When Norway’s Olympic athletes boarded flights to Vancouver in 2010, they were given a long list of instructions on how to avoid getting sick – strategies like using disinfectant hand gel, avoiding shaking hands with fans, and even covering hotel carpets with plastic upon arrival.
For today’s world-travelling athletes, staying healthy is a key prerequisite to going for gold. That’s no easy task after the soul-parching rigours of a long-haul flight, which is why sports scientists in Norway and elsewhere have been trying to nail down the key risk factors. Their conclusions apply just as well to business travellers and vacationers, and the most recent results suggest a surprising twist: The flight itself, no matter how long, matters less than what happens when you get there.
In some ways, airplanes seem like they were deliberately designed to maximize your chances of catching your neighbour’s flu. You’re packed tightly with hundreds of others in a confined space, with dry air that strips your airway’s linings and recirculates the same germs over and over. On long flights, fatigue, stress and sleep deprivation lower your immune defences, making it harder to fight off the germs you’re exposed to.

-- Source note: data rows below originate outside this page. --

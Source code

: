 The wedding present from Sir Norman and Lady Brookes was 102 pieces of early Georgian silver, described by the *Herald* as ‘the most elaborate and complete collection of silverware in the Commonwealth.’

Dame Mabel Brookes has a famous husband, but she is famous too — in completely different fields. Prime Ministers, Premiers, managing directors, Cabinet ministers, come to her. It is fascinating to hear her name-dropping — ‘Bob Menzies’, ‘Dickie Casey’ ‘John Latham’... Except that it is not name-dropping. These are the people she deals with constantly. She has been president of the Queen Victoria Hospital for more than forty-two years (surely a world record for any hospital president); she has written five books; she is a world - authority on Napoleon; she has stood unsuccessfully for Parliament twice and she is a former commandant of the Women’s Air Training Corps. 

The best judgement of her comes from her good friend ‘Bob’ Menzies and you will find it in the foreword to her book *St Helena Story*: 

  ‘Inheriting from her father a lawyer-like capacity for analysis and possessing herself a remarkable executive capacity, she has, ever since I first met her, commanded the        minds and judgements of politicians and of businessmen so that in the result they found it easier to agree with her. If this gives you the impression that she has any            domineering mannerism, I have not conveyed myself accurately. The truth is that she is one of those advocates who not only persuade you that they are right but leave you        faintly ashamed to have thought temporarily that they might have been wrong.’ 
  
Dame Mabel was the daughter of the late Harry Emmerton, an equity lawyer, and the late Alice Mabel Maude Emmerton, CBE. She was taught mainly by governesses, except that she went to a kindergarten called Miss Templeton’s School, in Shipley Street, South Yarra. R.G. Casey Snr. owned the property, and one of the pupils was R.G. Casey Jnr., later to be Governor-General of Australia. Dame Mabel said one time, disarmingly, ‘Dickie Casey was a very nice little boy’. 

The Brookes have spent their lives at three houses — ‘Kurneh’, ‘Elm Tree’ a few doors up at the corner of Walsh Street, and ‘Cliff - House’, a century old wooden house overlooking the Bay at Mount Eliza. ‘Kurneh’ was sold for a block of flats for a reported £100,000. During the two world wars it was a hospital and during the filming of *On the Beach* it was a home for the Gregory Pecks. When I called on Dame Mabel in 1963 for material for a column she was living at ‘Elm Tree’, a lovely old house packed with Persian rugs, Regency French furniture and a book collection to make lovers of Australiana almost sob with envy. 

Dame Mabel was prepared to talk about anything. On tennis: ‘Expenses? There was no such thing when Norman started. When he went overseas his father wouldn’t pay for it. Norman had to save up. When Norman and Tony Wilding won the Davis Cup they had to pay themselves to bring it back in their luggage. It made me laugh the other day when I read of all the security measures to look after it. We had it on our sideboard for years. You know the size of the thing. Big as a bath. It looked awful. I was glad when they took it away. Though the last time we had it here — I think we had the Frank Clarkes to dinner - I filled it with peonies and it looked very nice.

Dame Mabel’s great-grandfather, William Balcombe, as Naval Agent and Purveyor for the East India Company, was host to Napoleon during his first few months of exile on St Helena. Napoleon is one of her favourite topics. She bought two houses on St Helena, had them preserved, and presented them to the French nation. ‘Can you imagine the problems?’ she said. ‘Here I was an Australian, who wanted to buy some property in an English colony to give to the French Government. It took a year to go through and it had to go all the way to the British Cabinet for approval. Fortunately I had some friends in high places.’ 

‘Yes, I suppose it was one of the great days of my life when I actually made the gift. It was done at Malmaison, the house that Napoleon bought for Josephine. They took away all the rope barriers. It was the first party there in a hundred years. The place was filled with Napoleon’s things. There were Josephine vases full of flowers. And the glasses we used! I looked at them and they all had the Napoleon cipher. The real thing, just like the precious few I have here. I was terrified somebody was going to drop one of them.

But the strategies the Norwegian medical staff identified focused more on the destination, keeping the athletes away from germ risks – and even from each other – once they’d arrived. Athletes who had a history of respiratory-tract infections or a heavy competition schedule were even given single rooms in the Olympic Village or in houses rented by the Norwegian team.
The result: The incidence of illness on the Norwegian team during the Vancouver Games was cut to less than one-third of its rate during the 2006 Olympics in Turin, according to a post-Olympic report published in the British Journal of Sports Medicine. Only one medal contender was affected in Vancouver, compared to six in Turin, and Norway increased its gold-medal haul from two to nine.